DATA TO USE:
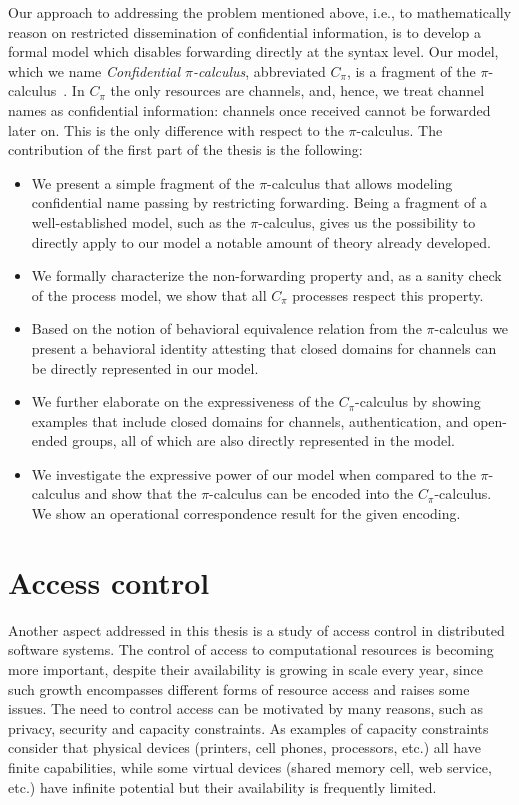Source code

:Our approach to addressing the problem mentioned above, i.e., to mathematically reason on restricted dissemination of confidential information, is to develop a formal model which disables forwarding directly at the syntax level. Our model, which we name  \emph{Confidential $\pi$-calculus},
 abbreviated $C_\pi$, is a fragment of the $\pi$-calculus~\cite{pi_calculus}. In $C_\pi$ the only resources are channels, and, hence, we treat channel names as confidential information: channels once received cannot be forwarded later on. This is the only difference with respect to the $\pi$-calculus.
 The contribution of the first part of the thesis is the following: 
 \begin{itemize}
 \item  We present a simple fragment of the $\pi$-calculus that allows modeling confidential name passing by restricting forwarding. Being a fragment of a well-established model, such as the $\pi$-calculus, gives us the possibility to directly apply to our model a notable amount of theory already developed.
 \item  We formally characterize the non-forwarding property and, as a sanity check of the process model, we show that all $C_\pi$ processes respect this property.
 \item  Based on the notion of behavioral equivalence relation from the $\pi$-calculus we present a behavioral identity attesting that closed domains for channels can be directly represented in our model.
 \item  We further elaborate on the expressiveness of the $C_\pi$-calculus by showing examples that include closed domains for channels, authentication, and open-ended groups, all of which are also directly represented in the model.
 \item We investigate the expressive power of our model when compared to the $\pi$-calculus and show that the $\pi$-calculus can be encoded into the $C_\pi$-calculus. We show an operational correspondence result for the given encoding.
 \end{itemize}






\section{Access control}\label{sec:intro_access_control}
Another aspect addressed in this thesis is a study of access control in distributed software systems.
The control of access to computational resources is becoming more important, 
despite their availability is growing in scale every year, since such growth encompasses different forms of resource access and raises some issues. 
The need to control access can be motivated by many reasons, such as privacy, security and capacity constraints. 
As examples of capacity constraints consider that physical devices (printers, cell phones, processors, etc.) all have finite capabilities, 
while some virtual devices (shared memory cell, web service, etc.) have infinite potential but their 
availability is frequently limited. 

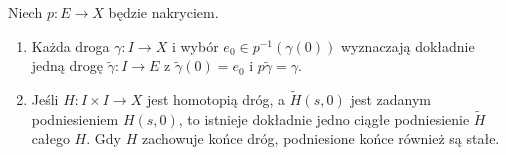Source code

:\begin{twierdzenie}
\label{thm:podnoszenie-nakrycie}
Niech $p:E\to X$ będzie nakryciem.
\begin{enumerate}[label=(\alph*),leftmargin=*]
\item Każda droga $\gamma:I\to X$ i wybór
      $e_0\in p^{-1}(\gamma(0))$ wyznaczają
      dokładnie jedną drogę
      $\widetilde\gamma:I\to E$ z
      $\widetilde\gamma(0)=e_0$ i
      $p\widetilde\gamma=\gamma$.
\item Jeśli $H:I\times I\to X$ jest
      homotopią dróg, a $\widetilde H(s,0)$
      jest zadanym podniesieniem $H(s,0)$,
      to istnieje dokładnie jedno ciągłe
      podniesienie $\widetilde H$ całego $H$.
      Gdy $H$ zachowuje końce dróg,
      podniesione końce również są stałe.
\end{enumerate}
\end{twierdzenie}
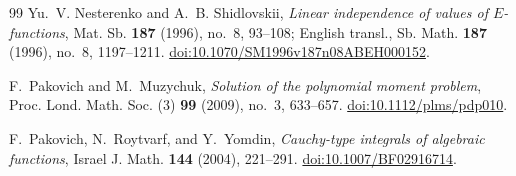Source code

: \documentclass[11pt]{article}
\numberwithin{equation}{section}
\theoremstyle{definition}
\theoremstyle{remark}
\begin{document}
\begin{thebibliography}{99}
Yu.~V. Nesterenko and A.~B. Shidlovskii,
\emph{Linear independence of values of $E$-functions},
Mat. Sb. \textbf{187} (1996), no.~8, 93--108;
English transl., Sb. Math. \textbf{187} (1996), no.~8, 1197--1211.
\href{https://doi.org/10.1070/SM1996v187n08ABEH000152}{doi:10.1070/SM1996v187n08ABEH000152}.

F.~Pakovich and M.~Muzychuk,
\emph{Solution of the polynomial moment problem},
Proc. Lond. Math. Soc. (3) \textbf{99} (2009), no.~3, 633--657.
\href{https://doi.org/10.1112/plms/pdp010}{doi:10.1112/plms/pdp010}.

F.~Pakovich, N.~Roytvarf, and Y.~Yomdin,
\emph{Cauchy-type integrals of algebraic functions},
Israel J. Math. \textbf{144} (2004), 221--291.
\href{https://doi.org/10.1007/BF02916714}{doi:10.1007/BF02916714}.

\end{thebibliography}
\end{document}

REQUIREMENT: Among the entries, how many lines carry "thesis"? Reply with a number and nothing else.

REPLY TO THE EXERCISE: 2